Lihatlah, cara mereka dipermainkan oleh si dukun yang telah bekerja sama dengan koleganya dari bangsa jin! Lihatlah, cara mereka menyengsarakan para pengusaha yang bingung untuk mencari solusi!
Setelah hubungan dirinya dengan dunia klenik tidak lancar, kepercayaan dirinya pun hilang. Ia menjadi lemah dan mudah berputus asa. Ia tidak tahu lagi harus berbuat apa dan memulai usaha dari mana. Selama ini, dalam menjalankan usahanya, ia selalu bergantung kepada arahan dan ramalan paranormal.

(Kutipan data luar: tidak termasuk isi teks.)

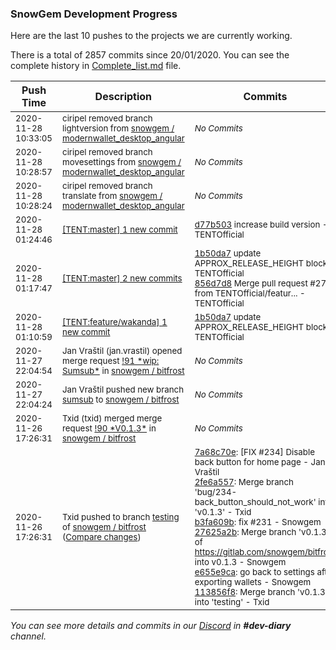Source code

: 
### SnowGem Development Progress

Here are the last 10 pushes to the projects we are currently working.

There is a total of 2857 commits since 20/01/2020. You can see the complete history in
 [Complete_list.md](Complete_list.md) file.

| Push Time | Description | Commits |
| --- | --- | --- |
| <sub>2020-11-28 10:33:05</sub> | <sub>ciripel removed branch lightversion from [snowgem / modernwallet\_desktop\_angular](https://gitlab.com/snowgem/modernwallet_desktop_angular)</sub> | <sub>_No Commits_</sub> |
| <sub>2020-11-28 10:28:57</sub> | <sub>ciripel removed branch movesettings from [snowgem / modernwallet\_desktop\_angular](https://gitlab.com/snowgem/modernwallet_desktop_angular)</sub> | <sub>_No Commits_</sub> |
| <sub>2020-11-28 10:28:24</sub> | <sub>ciripel removed branch translate from [snowgem / modernwallet\_desktop\_angular](https://gitlab.com/snowgem/modernwallet_desktop_angular)</sub> | <sub>_No Commits_</sub> |
| <sub>2020-11-28 01:24:46</sub> | <sub>[[TENT:master] 1 new commit](https://github.com/TENTOfficial/TENT/commit/d77b503de4059f677f6820c522c4c6358b88adb4)</sub> | <sub>[d77b503](https://github.com/TENTOfficial/TENT/commit/d77b503de4059f677f6820c522c4c6358b88adb4) increase build version - TENTOfficial</sub> |
| <sub>2020-11-28 01:17:47</sub> | <sub>[[TENT:master] 2 new commits](https://github.com/TENTOfficial/TENT/compare/4b94b7a027ee...856d7d8ec7fd)</sub> | <sub>[1b50da7](https://github.com/TENTOfficial/TENT/commit/1b50da7a5d077a2a52f274f768dcf4c57f606529) update APPROX_RELEASE_HEIGHT block - TENTOfficial<br>[856d7d8](https://github.com/TENTOfficial/TENT/commit/856d7d8ec7fd8b7318862799451bd8635da450f4) Merge pull request #27 from TENTOfficial/featur... - TENTOfficial</sub> |
| <sub>2020-11-28 01:10:59</sub> | <sub>[[TENT:feature/wakanda] 1 new commit](https://github.com/TENTOfficial/TENT/commit/1b50da7a5d077a2a52f274f768dcf4c57f606529)</sub> | <sub>[1b50da7](https://github.com/TENTOfficial/TENT/commit/1b50da7a5d077a2a52f274f768dcf4c57f606529) update APPROX_RELEASE_HEIGHT block - TENTOfficial</sub> |
| <sub>2020-11-27 22:04:54</sub> | <sub>Jan Vraštil (jan.vrastil) opened merge request [\!91 \*wip: Sumsub\*](https://gitlab.com/snowgem/bitfrost/-/merge_requests/91) in [snowgem / bitfrost](https://gitlab.com/snowgem/bitfrost)</sub> | <sub>_No Commits_</sub> |
| <sub>2020-11-27 22:04:24</sub> | <sub>Jan Vraštil pushed new branch [sumsub](https://gitlab.com/snowgem/bitfrost/commits/sumsub) to [snowgem / bitfrost](https://gitlab.com/snowgem/bitfrost)</sub> | <sub>_No Commits_</sub> |
| <sub>2020-11-26 17:26:31</sub> | <sub>Txid (txid) merged merge request [\!90 \*V0\.1\.3\*](https://gitlab.com/snowgem/bitfrost/-/merge_requests/90) in [snowgem / bitfrost](https://gitlab.com/snowgem/bitfrost)</sub> | <sub>_No Commits_</sub> |
| <sub>2020-11-26 17:26:31</sub> | <sub>Txid pushed to branch [testing](https://gitlab.com/snowgem/bitfrost/commits/testing) of [snowgem / bitfrost](https://gitlab.com/snowgem/bitfrost) ([Compare changes](https://gitlab.com/snowgem/bitfrost/compare/27a3ead0f92049c2336038acbd298e03c65f505e...113856f80bfbade02034d55c7634eb7253379cb2))</sub> | <sub>[7a68c70e](https://gitlab.com/snowgem/bitfrost/-/commit/7a68c70eb9941d3f59a558cd76764210aac403ef): [FIX #234] Disable back button for home page - Jan Vraštil<br>[2fe6a557](https://gitlab.com/snowgem/bitfrost/-/commit/2fe6a557a32f1ca7a1b4a48d30a97c004341c0e3): Merge branch 'bug/234-back_button_should_not_work' into 'v0.1.3' - Txid<br>[b3fa609b](https://gitlab.com/snowgem/bitfrost/-/commit/b3fa609b430d14979663632ed1032cdb9e6254fb): fix #231 - Snowgem<br>[27625a2b](https://gitlab.com/snowgem/bitfrost/-/commit/27625a2b9350af3eb84e8c32a197edbd28885ef3): Merge branch 'v0.1.3' of https://gitlab.com/snowgem/bitfrost into v0.1.3 - Snowgem<br>[e655e9ca](https://gitlab.com/snowgem/bitfrost/-/commit/e655e9ca992253c664e784071aa09aa2f30ca101): go back to settings after exporting wallets - Snowgem<br>[113856f8](https://gitlab.com/snowgem/bitfrost/-/commit/113856f80bfbade02034d55c7634eb7253379cb2): Merge branch 'v0.1.3' into 'testing' - Txid</sub> |

_You can see more details and commits in our [Discord](https://discord.gg/zumGnbg) in **#dev-diary** channel._
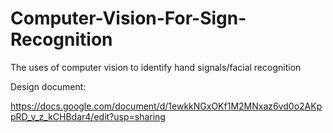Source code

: # Computer-Vision-For-Sign-Recognition
The uses of computer vision to identify hand signals/facial recognition 

Design document: 

https://docs.google.com/document/d/1ewkkNGxOKf1M2MNxaz6vd0o2AKppRD_v_z_kCHBdar4/edit?usp=sharing


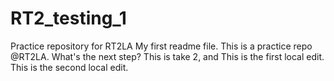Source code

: # RT2_testing_1
Practice repository for RT2LA
My first readme file.
This is a practice repo @RT2LA.
What's the next step?
This is take 2, and
This is the first local edit.
This is the second local edit.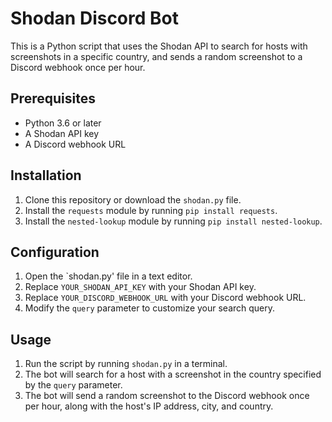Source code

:Shodan Discord Bot
==================

This is a Python script that uses the Shodan API to search for hosts with screenshots in a specific country, and sends a random screenshot to a Discord webhook once per hour.

Prerequisites
-------------

-   Python 3.6 or later
-   A Shodan API key
-   A Discord webhook URL

Installation
------------

1.  Clone this repository or download the `shodan.py` file.
2.  Install the `requests` module by running `pip install requests`.
3.  Install the `nested-lookup` module by running `pip install nested-lookup`.

Configuration
-------------

1.  Open the `shodan.py' file in a text editor.
2.  Replace `YOUR_SHODAN_API_KEY` with your Shodan API key.
3.  Replace `YOUR_DISCORD_WEBHOOK_URL` with your Discord webhook URL.
4.  Modify the `query` parameter to customize your search query.

Usage
-----

1.  Run the script by running `shodan.py` in a terminal.
2.  The bot will search for a host with a screenshot in the country specified by the `query` parameter.
3.  The bot will send a random screenshot to the Discord webhook once per hour, along with the host's IP address, city, and country.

Nah, dari kasus tersebut dapat disimpulkan bahwa mereka adalah orang-orang yang takut dengan masa depan. Mereka akan optimis jika digambarkan bahwa masa depannya cemerlang. Sebaliknya, mereka berubah menjadi pesimis jika dikatakan bahwa masa depannya suram dan tidak menguntungkan. Bila hal ini diteruskan dan dia tidak bertobat memohon ampun kepada Allah dan mengembalikan keyakinannya kepada Allah, ia akan menjadi manusia yang kehilangan kepercayaan. Hidupnya diliputi dengan kecemasan dan ketakutan menatap masa depan.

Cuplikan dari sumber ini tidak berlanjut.